Member of the Norwegian Parliament
- In office 1814–1814
- Constituency: Nedenæs Amt
- In office 1818–1818
- Constituency: Nedenæs Amt

Personal details
- Born: January 3, 1772 Mo, Telemark, Norway
- Died: May 5, 1820 (aged 48)
- Occupation: Priest, Politician
- Known for: Father of mathematician Niels Henrik Abel

= Søren Georg Abel =

Norwegian priest and politician

Søren Georg Abel (3 January 1772 – 5 May 1820) was a Norwegian priest and politician, also known as the father of mathematician Niels Henrik Abel.

==Personal life==
Søren Georg Abel was born on 3 January 1772 in Mo, Telemark as the son of Hans Mathias Abel (1738–1803) and Elisabeth Knuth Normann (1737–1817).

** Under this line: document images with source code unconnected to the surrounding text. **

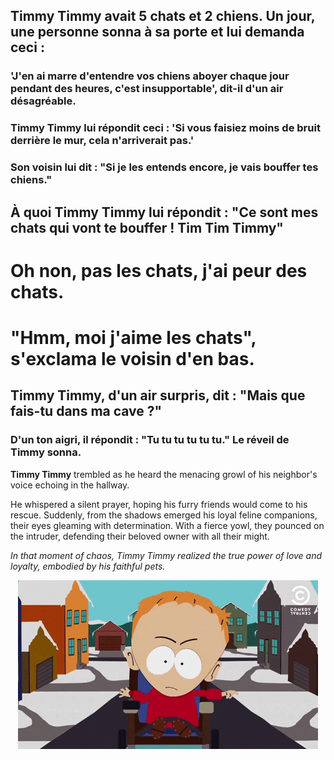 ## Timmy Timmy avait 5 chats et 2 chiens. Un jour, une personne sonna à sa porte et lui demanda ceci :
### 'J'en ai marre d'entendre vos chiens aboyer chaque jour pendant des heures, c'est insupportable', dit-il d'un air désagréable.
### Timmy Timmy lui répondit ceci : 'Si vous faisiez moins de bruit derrière le mur, cela n'arriverait pas.'

### Son voisin lui dit : "Si je les entends encore, je vais bouffer tes chiens."
## À quoi Timmy Timmy lui répondit : "Ce sont mes chats qui vont te bouffer ! Tim Tim Timmy"
# Oh non, pas les chats, j'ai peur des chats.

# "Hmm, moi j'aime les chats", s'exclama le voisin d'en bas.
## Timmy Timmy, d'un air surpris, dit : "Mais que fais-tu dans ma cave ?"
### D'un ton aigri, il répondit : "Tu tu tu tu tu tu." Le réveil de Timmy sonna.

**Timmy Timmy** trembled as he heard the menacing growl of his neighbor's voice echoing in the hallway.

He whispered a silent prayer, hoping his furry friends would come to his rescue.
Suddenly, from the shadows emerged his loyal feline companions, their eyes gleaming with determination.
With a fierce yowl, they pounced on the intruder, defending their beloved owner with all their might.

*In that moment of chaos, Timmy Timmy realized the true power of love and loyalty, embodied by his faithful pets.*
<div align="center">
<img src="assets/timmy.gif"/>
</div>
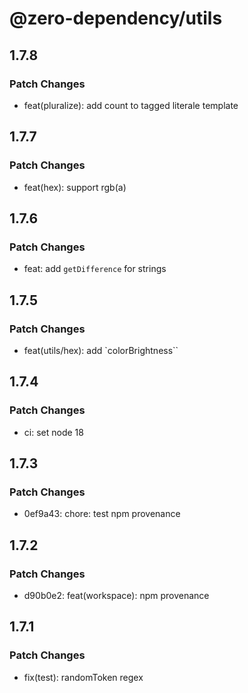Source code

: # @zero-dependency/utils

## 1.7.8

### Patch Changes

- feat(pluralize): add count to tagged literale template

## 1.7.7

### Patch Changes

- feat(hex): support rgb(a)

## 1.7.6

### Patch Changes

- feat: add `getDifference` for strings

## 1.7.5

### Patch Changes

- feat(utils/hex): add `colorBrightness``

## 1.7.4

### Patch Changes

- ci: set node 18

## 1.7.3

### Patch Changes

- 0ef9a43: chore: test npm provenance

## 1.7.2

### Patch Changes

- d90b0e2: feat(workspace): npm provenance

## 1.7.1

### Patch Changes

- fix(test): randomToken regex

In 25 March 1800, he married Anne Marie Simonsen. Their second oldest son was Niels Henrik Abel (1802-1829), the world-famous mathematician. Søren Georg Abel was also a great-grandfather of the politician Hans Prydz (1868-1957).

==Career==
Søren Georg Abel enrolled as a student of Lutheran theology in 1788 and graduated as cand.theol. in 1792. In 1794 he was hired as chaplain under his father, who was vicar in Gierestad og Wegaardsheien parish. As Abel maintained ties with Peder Hansen, bishop of Agder, Hansen suggested that Abel be appointed vicar in Bygland in 1798. This never materialized, but Abel was appointed vicar at Hesby Church on Findøe the next year. Regarding this position as a stepping stone, in 1801 Abel unsuccessfully applied for the vicarships in Sigdal, Holle and Aas. He remained in Findøe, and Niels Henrik Abel was born there in 1802.

In 1803 his father, the vicar, died. Abel applied for the vacant vicarship in Gierestad. Following a testimonial from Bishop Hansen and County Governor Koren, he was appointed. He later applied for ten other vicarships, but was not appointed and remained in Gierestad. In 1806 he published Religions-spørgsmaal med Svar, indrettede efter de unges Fatte-evne, a well-known explanation of Luther's Small Catechism.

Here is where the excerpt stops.